#### [How to complete this task]
Your answer should be every line of the entries that has the string "sendOtp" in it.

--- Exercise materials Enclosed Below ---

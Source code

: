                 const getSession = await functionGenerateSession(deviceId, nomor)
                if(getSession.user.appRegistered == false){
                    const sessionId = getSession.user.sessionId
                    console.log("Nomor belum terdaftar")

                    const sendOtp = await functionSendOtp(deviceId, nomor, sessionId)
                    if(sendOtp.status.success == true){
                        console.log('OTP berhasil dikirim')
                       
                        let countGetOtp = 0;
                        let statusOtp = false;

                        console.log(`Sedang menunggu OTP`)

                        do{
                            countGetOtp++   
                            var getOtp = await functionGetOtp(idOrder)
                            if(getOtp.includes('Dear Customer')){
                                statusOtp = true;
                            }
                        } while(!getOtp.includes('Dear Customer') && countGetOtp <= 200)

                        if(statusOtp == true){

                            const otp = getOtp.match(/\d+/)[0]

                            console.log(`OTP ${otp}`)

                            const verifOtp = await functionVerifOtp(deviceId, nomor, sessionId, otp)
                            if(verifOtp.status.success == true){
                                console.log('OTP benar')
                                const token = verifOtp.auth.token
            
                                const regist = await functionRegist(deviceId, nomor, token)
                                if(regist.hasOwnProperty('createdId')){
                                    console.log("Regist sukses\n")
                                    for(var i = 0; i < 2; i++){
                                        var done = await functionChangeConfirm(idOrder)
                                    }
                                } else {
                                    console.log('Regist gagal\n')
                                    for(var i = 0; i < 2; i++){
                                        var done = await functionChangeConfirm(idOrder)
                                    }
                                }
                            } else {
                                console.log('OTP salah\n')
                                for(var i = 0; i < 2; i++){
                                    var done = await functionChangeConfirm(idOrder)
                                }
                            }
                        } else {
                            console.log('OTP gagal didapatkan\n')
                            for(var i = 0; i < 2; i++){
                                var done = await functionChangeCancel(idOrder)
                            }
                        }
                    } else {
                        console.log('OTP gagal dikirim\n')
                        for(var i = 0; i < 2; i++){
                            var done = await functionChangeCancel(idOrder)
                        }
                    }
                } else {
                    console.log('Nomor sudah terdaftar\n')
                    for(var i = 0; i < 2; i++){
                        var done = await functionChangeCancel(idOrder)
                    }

--- End of Enclosed Exercise materials ---
--- Exercise materials Enclosed Below ---

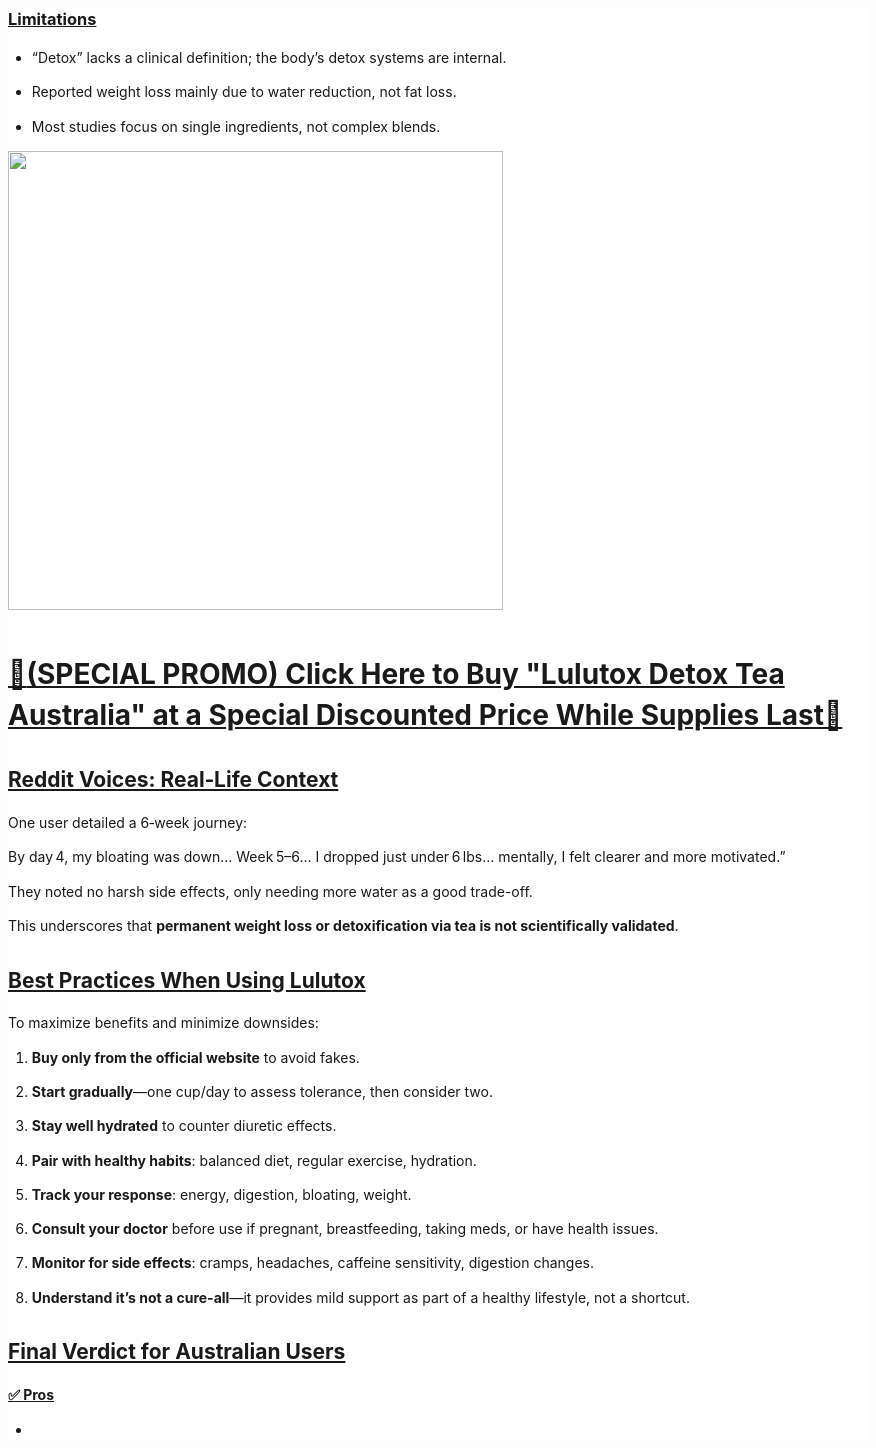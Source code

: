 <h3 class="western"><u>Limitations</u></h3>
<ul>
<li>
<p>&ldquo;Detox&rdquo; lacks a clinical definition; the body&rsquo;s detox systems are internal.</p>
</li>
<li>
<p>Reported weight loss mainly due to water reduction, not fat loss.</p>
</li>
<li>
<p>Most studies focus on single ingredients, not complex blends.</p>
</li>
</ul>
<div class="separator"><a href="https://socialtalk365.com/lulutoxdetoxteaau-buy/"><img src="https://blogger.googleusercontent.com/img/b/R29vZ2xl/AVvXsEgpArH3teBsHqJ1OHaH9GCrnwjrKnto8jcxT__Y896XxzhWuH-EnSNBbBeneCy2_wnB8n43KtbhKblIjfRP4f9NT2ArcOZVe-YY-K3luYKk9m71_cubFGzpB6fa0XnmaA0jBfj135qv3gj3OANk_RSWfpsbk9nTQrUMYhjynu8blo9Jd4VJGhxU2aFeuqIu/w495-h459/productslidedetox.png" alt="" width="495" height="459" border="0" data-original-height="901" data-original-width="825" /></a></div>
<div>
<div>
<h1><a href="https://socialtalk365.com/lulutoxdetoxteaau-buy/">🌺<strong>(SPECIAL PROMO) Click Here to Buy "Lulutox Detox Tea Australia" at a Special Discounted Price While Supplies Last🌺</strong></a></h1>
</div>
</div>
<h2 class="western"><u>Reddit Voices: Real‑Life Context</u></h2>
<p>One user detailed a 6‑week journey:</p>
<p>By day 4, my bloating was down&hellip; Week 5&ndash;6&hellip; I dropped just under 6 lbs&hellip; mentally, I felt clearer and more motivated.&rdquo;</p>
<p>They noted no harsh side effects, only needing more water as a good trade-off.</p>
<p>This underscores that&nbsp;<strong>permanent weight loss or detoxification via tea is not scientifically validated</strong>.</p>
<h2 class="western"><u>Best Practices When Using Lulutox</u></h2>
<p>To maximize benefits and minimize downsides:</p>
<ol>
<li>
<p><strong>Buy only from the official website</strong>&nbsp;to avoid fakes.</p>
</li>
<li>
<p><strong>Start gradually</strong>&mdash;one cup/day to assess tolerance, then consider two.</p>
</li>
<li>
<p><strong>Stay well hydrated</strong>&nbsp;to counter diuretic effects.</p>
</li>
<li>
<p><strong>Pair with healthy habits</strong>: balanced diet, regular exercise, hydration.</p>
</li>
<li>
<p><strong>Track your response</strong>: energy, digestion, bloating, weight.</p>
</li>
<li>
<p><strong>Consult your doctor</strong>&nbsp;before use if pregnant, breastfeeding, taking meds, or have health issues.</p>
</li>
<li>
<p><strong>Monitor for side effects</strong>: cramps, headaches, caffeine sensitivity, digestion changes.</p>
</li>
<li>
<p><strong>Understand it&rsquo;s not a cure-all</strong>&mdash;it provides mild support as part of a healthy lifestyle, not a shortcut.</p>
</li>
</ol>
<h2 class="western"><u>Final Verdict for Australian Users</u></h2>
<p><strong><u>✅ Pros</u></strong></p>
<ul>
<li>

--- End of Enclosed Exercise materials ---
--- Exercise materials Enclosed Below ---

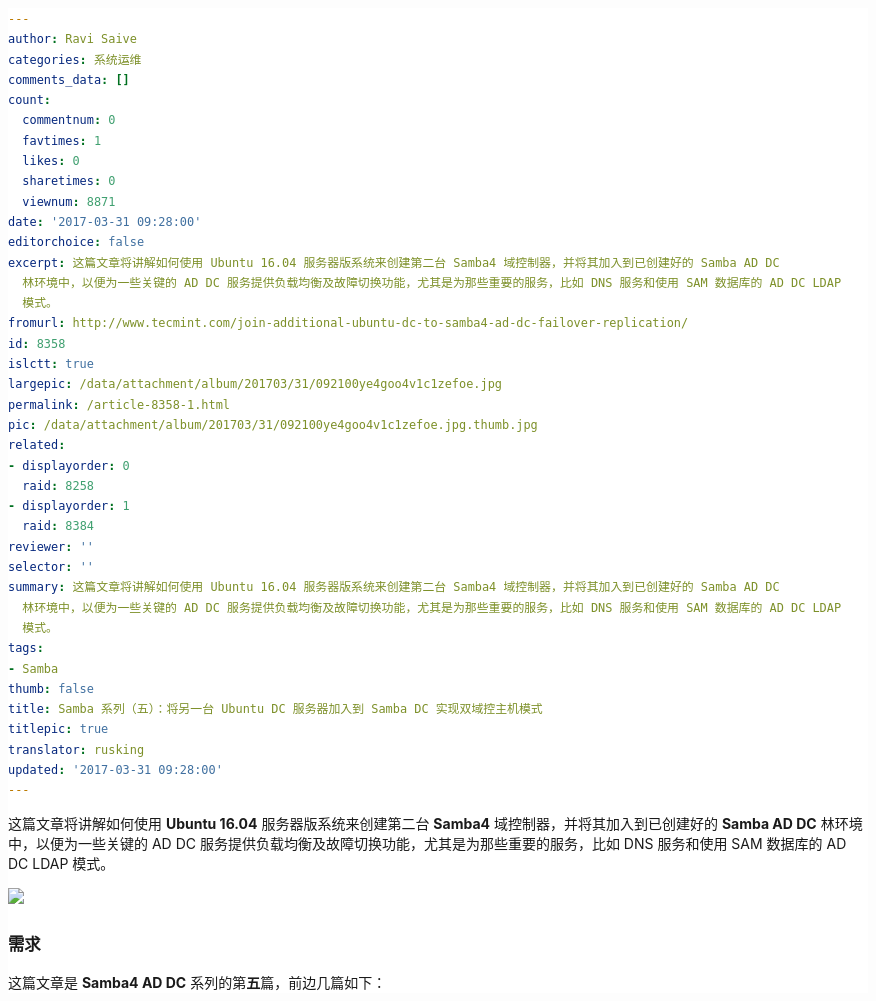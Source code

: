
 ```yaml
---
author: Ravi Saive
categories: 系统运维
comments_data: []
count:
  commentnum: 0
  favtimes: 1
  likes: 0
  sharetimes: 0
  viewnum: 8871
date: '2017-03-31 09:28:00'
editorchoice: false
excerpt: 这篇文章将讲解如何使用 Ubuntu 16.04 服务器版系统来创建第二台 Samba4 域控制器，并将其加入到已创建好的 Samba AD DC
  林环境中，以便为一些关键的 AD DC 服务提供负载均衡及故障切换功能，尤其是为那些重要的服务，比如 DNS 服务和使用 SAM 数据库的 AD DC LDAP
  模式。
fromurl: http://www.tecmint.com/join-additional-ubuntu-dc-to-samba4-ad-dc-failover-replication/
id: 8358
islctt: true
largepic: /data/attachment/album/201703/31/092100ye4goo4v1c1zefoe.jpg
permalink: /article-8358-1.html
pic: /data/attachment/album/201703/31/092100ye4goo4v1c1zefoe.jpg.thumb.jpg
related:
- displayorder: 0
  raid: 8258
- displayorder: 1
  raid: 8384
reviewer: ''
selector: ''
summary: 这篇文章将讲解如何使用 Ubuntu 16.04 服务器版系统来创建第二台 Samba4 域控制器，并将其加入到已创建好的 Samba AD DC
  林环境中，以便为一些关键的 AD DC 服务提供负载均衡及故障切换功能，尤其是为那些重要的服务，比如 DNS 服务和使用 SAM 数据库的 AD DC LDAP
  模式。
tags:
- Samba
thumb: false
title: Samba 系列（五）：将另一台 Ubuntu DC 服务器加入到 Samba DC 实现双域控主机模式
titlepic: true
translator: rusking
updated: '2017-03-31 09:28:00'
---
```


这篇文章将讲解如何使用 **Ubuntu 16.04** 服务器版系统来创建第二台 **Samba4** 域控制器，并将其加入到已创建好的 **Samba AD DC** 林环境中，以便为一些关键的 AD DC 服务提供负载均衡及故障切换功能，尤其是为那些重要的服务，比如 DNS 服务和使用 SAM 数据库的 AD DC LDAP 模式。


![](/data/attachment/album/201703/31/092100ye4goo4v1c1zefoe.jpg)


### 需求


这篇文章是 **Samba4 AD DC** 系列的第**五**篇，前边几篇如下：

--- End of Enclosed Exercise materials ---

#### [Response area]
                    const sendOtp = await functionSendOtp(deviceId, nomor, sessionId)
                    if(sendOtp.status.success == true){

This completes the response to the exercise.